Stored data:
▶
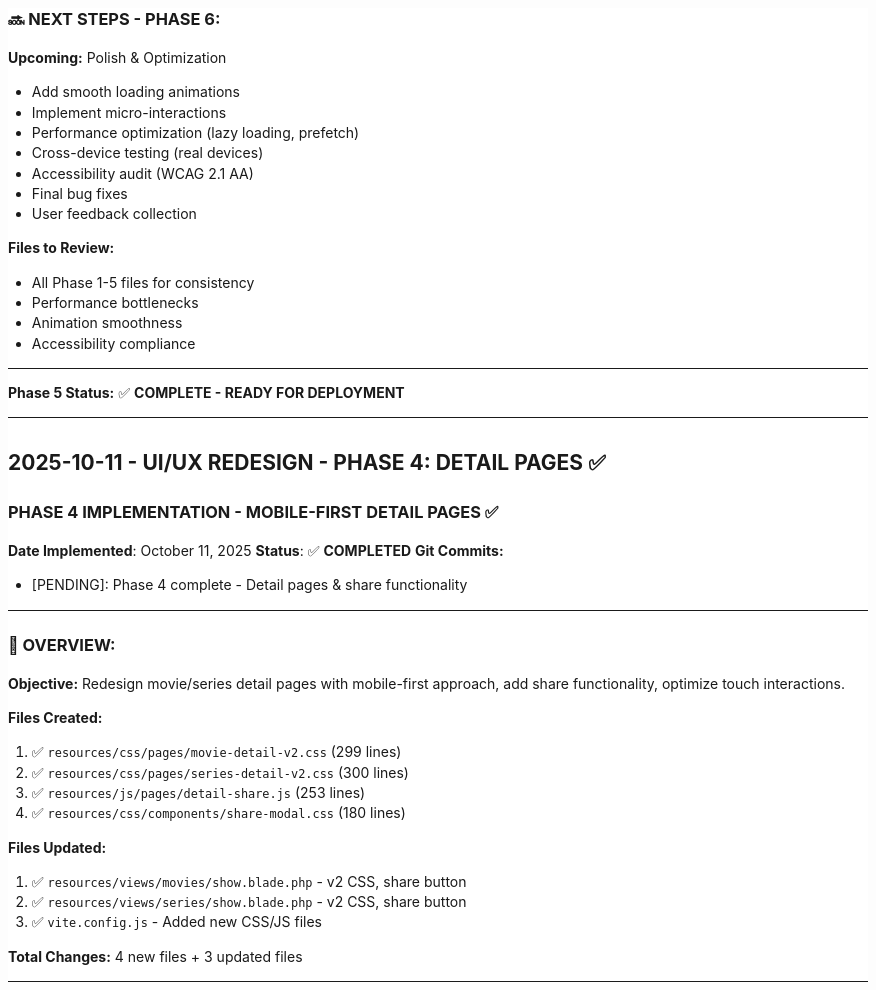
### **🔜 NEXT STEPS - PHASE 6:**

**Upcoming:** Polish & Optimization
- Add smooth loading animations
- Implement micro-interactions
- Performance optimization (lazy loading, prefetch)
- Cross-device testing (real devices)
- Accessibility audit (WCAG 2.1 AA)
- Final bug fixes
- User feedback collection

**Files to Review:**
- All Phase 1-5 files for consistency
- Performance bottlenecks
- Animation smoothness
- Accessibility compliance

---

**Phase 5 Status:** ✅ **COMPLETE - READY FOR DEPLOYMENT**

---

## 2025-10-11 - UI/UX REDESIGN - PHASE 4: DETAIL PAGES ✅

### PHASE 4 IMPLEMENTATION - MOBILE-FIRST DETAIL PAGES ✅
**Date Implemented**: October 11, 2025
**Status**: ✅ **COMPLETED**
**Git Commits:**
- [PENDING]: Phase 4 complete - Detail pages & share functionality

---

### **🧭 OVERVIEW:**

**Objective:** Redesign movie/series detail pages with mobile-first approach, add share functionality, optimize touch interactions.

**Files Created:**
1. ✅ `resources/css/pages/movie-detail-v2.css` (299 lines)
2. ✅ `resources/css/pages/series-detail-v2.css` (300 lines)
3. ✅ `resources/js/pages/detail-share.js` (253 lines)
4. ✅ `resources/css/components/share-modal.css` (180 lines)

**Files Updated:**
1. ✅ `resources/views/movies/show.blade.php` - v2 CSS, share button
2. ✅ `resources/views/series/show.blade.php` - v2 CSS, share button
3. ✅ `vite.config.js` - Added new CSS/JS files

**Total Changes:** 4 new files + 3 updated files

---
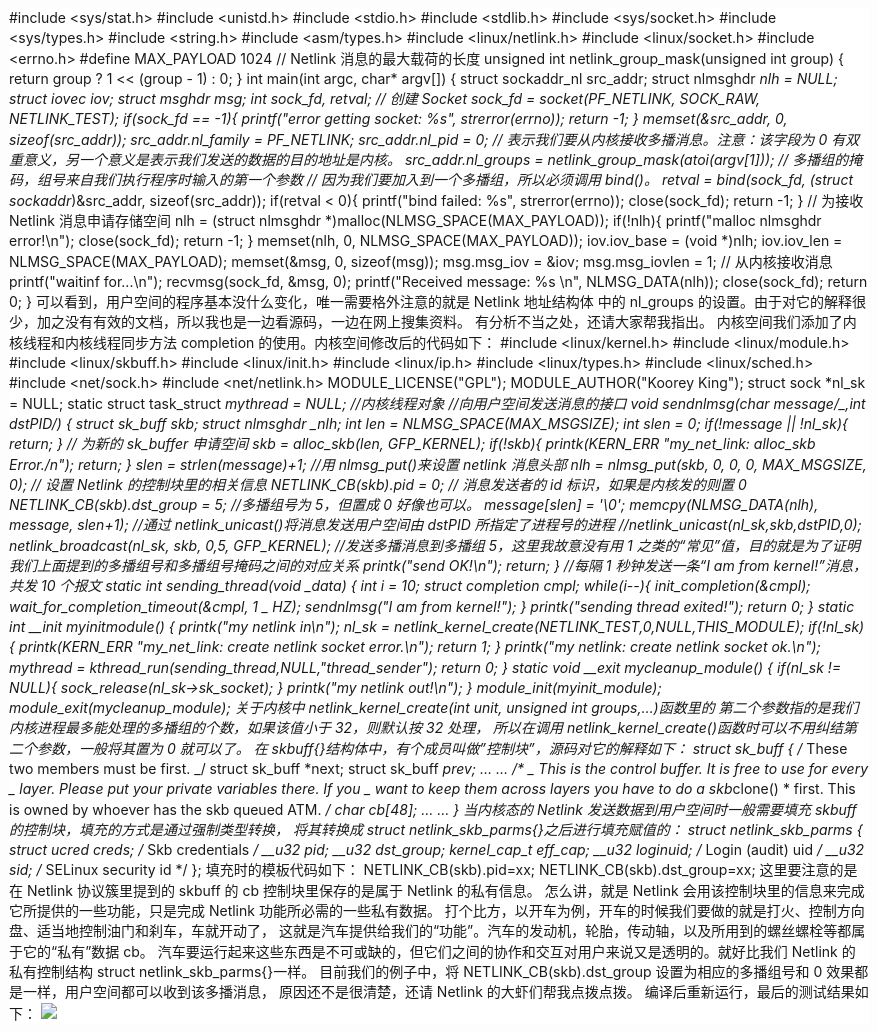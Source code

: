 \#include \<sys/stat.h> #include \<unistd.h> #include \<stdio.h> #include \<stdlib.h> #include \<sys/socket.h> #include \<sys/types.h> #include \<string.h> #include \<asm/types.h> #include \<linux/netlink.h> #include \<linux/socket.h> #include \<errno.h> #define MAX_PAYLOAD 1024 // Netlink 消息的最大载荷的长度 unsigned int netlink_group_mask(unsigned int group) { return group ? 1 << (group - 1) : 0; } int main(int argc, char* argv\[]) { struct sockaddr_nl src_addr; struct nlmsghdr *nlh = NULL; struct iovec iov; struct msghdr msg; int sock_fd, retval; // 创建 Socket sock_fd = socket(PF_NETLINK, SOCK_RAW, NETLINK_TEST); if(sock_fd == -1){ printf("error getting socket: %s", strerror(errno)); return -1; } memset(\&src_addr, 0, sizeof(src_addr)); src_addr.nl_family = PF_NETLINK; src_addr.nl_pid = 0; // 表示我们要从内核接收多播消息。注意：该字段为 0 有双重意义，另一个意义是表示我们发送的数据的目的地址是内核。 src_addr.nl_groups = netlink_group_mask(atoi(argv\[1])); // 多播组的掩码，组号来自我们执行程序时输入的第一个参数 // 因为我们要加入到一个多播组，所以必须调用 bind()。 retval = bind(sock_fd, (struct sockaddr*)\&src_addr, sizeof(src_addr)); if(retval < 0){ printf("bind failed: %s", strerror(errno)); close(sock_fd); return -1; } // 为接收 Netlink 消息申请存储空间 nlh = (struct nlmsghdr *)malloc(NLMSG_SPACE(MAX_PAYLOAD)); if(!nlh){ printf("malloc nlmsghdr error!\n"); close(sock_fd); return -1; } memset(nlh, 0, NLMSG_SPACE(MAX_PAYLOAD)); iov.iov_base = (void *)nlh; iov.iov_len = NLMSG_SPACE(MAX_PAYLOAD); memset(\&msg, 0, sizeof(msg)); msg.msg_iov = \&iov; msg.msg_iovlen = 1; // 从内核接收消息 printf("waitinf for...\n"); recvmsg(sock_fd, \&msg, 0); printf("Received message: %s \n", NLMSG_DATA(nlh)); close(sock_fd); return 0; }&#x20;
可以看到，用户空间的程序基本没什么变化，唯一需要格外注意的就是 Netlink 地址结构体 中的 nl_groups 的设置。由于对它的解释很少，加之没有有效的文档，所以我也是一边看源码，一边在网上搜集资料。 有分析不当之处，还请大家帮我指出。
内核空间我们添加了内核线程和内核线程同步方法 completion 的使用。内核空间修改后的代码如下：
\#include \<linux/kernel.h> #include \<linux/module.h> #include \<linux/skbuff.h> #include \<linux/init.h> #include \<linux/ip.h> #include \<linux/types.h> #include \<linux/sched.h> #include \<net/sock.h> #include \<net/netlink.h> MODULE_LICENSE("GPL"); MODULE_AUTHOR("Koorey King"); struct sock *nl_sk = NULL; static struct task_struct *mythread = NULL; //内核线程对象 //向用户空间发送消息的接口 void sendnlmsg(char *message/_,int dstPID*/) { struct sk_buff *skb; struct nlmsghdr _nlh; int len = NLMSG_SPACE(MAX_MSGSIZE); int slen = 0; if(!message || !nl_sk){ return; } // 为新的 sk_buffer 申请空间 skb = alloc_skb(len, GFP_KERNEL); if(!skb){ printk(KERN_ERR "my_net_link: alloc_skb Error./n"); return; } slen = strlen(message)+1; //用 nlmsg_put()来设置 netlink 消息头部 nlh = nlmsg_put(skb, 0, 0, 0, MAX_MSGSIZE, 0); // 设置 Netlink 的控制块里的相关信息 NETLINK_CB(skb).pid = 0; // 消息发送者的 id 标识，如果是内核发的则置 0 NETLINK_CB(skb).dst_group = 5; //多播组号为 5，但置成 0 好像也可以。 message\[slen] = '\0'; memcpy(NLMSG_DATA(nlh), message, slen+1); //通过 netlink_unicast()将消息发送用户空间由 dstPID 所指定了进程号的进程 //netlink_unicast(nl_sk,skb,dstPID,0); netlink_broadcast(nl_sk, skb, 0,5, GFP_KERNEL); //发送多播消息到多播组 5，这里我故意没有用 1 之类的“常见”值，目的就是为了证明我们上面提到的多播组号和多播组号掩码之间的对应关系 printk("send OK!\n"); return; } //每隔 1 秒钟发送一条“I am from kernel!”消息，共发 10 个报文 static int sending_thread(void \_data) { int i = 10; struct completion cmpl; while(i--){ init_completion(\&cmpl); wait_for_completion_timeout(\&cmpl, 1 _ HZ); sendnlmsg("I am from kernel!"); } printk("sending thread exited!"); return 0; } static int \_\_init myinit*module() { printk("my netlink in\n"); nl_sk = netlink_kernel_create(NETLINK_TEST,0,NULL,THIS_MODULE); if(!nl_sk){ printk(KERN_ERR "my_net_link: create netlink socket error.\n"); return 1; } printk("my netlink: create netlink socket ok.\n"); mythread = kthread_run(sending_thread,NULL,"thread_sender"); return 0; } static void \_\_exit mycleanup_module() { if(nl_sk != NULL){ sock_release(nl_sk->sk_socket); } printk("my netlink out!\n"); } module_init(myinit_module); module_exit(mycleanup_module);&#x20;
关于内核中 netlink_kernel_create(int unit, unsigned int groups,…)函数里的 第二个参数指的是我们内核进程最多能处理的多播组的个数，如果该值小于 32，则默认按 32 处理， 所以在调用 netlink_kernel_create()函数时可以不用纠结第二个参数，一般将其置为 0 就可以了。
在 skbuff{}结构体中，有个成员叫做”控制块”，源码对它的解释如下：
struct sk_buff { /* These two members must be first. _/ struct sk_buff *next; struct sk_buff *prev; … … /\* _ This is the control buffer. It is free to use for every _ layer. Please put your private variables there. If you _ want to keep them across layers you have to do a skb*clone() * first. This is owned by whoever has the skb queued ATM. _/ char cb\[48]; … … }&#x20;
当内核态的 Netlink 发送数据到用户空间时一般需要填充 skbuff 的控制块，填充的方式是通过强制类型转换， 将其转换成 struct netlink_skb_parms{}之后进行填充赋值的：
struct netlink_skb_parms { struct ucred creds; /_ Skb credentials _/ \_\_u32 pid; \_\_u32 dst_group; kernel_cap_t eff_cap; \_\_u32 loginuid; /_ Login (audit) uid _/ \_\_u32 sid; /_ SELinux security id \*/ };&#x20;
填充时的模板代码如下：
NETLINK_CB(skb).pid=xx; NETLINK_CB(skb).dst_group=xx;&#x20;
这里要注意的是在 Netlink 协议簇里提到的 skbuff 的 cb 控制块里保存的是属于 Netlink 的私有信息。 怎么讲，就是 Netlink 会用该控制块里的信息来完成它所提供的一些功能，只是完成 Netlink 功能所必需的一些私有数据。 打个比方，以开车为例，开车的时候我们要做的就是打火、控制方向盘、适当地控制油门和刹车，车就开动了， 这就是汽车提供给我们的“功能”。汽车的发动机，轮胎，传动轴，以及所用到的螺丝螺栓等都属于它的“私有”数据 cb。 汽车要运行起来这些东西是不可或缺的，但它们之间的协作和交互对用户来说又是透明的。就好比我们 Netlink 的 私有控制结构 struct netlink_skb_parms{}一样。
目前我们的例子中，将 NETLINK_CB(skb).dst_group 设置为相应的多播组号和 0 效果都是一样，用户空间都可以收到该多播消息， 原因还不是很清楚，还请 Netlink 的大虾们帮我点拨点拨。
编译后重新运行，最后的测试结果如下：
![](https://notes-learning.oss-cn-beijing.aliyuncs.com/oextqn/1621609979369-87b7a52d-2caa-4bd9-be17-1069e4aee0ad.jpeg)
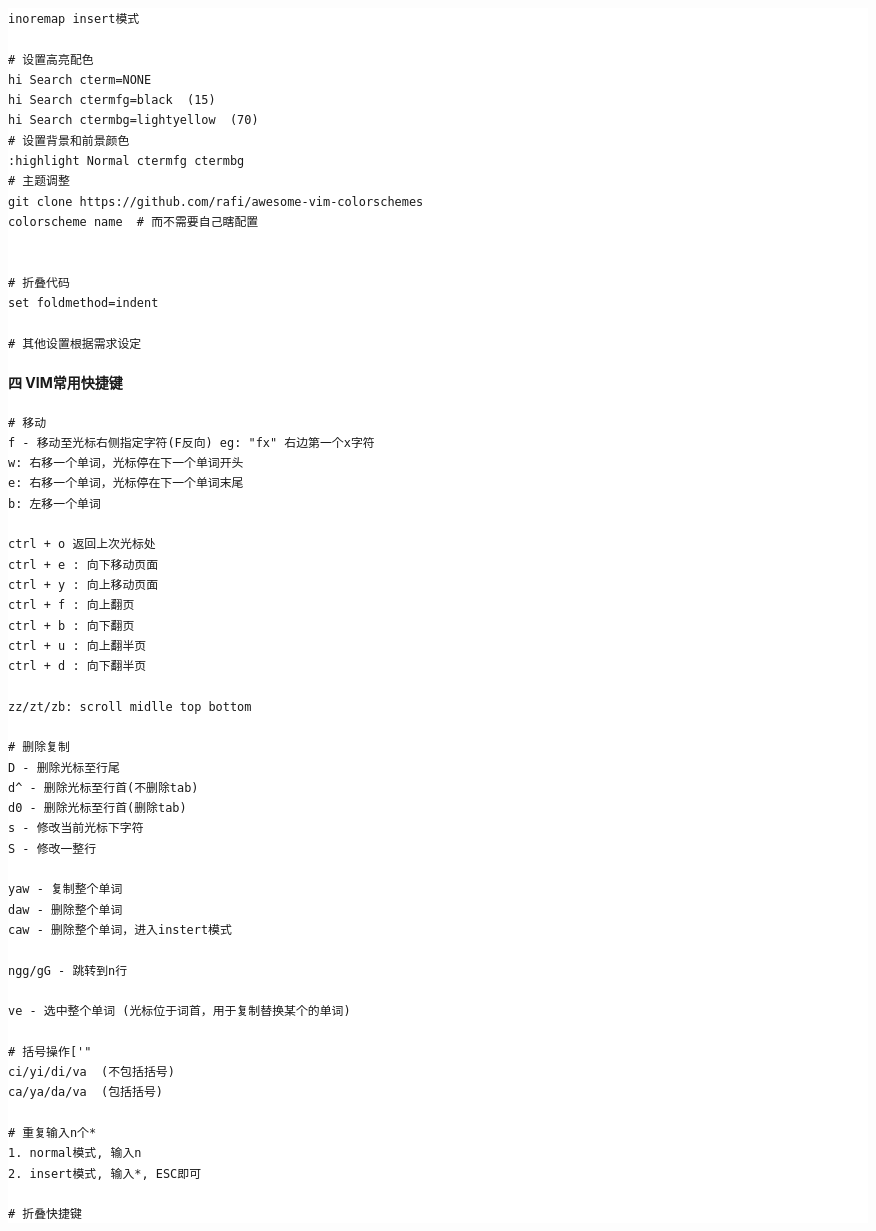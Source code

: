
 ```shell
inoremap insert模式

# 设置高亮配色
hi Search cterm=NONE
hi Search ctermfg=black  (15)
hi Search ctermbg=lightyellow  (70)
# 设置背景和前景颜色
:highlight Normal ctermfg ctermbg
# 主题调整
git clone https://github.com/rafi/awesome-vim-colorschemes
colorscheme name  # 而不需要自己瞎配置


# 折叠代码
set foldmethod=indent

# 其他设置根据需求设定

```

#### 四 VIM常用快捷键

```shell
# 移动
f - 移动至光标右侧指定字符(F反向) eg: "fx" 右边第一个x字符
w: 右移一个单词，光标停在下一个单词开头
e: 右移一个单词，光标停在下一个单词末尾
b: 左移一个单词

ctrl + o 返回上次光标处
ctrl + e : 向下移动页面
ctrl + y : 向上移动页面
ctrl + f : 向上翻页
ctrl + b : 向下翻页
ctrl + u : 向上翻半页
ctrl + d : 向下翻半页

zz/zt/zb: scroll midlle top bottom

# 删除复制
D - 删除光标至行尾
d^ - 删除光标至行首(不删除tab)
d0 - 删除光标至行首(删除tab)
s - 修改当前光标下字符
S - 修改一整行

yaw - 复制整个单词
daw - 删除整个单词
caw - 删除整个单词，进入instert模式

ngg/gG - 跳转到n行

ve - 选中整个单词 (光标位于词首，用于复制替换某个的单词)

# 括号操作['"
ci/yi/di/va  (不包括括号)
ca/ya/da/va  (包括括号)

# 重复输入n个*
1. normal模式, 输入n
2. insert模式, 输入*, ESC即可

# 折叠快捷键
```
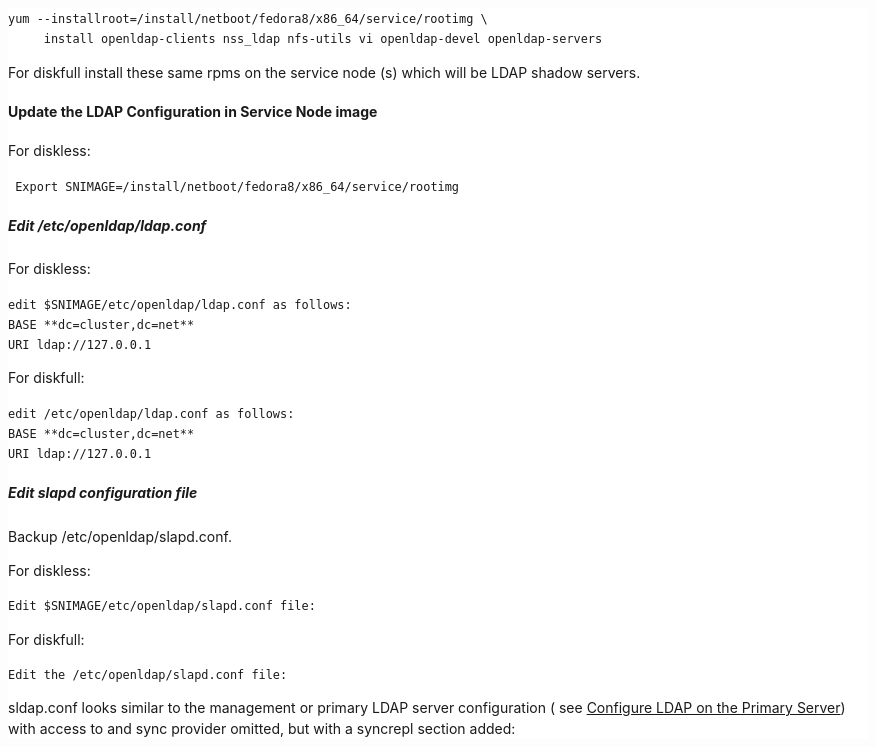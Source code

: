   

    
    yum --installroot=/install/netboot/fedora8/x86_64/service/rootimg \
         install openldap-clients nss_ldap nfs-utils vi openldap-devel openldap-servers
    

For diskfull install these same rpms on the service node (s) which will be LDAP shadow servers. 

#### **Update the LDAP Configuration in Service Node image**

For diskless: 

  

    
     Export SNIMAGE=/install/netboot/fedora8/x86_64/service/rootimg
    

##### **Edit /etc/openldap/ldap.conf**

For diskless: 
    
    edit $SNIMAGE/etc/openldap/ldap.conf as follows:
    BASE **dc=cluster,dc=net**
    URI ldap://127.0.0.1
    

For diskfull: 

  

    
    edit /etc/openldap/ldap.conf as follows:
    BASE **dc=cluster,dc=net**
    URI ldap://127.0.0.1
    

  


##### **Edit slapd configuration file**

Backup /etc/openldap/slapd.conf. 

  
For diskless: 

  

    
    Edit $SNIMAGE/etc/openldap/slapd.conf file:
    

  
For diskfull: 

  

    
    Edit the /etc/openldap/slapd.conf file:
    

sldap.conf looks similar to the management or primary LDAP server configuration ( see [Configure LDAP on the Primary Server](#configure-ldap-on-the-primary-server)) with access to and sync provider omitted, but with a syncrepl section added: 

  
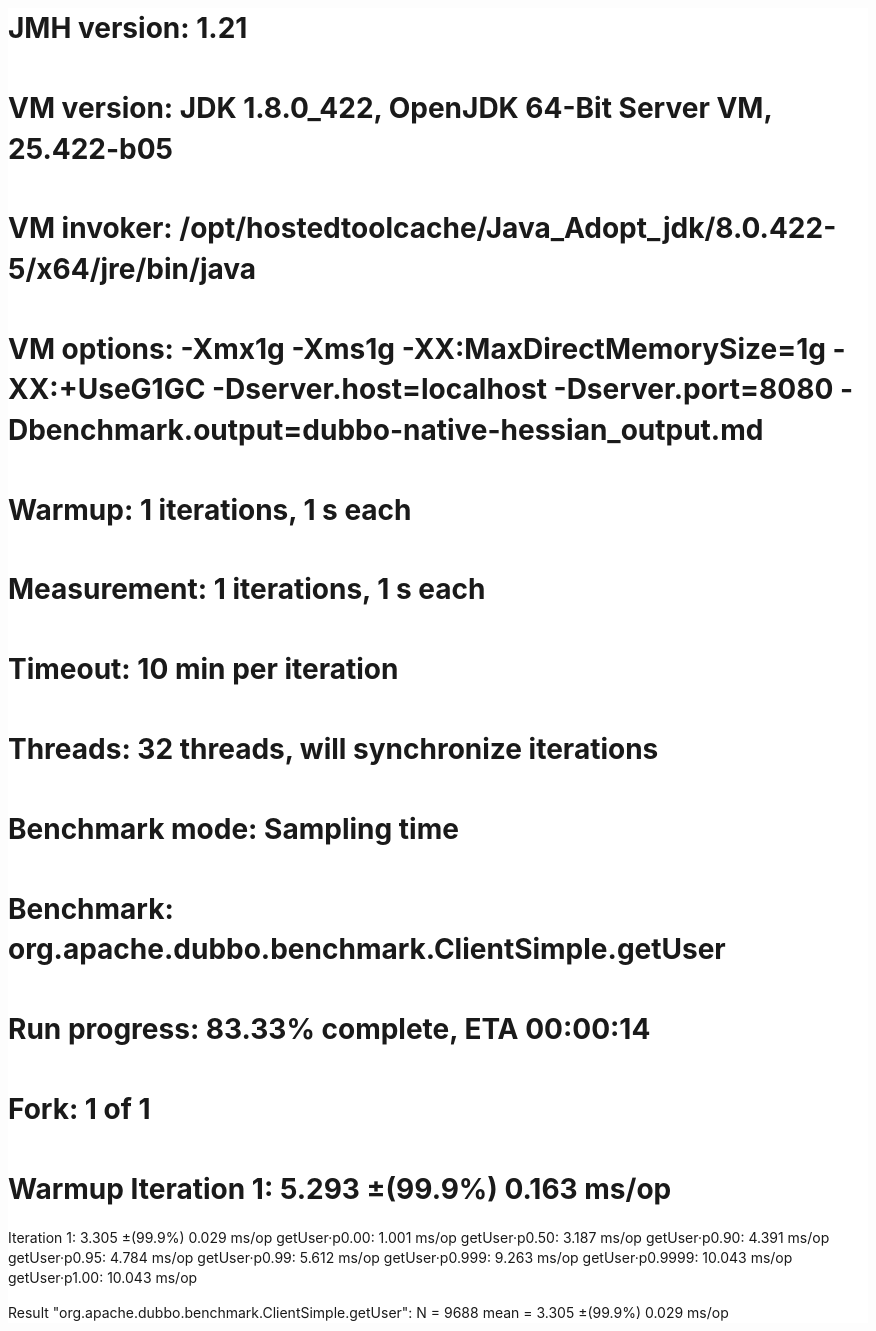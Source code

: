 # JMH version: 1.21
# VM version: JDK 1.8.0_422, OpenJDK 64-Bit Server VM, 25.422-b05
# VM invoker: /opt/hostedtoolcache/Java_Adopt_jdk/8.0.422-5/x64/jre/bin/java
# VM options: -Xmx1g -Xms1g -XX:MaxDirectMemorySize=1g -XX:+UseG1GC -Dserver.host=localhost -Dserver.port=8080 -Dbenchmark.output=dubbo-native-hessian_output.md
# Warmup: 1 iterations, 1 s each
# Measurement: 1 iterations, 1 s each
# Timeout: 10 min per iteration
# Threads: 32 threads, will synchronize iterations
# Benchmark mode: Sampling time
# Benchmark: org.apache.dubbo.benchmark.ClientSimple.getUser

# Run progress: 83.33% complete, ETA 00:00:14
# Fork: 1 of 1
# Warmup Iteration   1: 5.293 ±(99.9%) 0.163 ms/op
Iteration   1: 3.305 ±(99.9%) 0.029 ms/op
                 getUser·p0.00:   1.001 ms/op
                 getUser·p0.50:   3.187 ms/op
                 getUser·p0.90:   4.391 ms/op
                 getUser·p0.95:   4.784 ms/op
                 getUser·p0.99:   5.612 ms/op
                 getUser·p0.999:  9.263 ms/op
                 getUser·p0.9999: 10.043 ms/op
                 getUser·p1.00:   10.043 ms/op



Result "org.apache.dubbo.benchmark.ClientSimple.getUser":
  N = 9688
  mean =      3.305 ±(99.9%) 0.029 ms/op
◀
Task requirements: Copy over exactly the lines above from the one with "# Benchmark: org.apache.dubbo.benchmark.ClientSimple.getUser" to the last, both included, and no others.

Answer for this exercise:
# Benchmark: org.apache.dubbo.benchmark.ClientSimple.getUser

# Run progress: 83.33% complete, ETA 00:00:14
# Fork: 1 of 1
# Warmup Iteration   1: 5.293 ±(99.9%) 0.163 ms/op
Iteration   1: 3.305 ±(99.9%) 0.029 ms/op
                 getUser·p0.00:   1.001 ms/op
                 getUser·p0.50:   3.187 ms/op
                 getUser·p0.90:   4.391 ms/op
                 getUser·p0.95:   4.784 ms/op
                 getUser·p0.99:   5.612 ms/op
                 getUser·p0.999:  9.263 ms/op
                 getUser·p0.9999: 10.043 ms/op
                 getUser·p1.00:   10.043 ms/op



Result "org.apache.dubbo.benchmark.ClientSimple.getUser":
  N = 9688
  mean =      3.305 ±(99.9%) 0.029 ms/op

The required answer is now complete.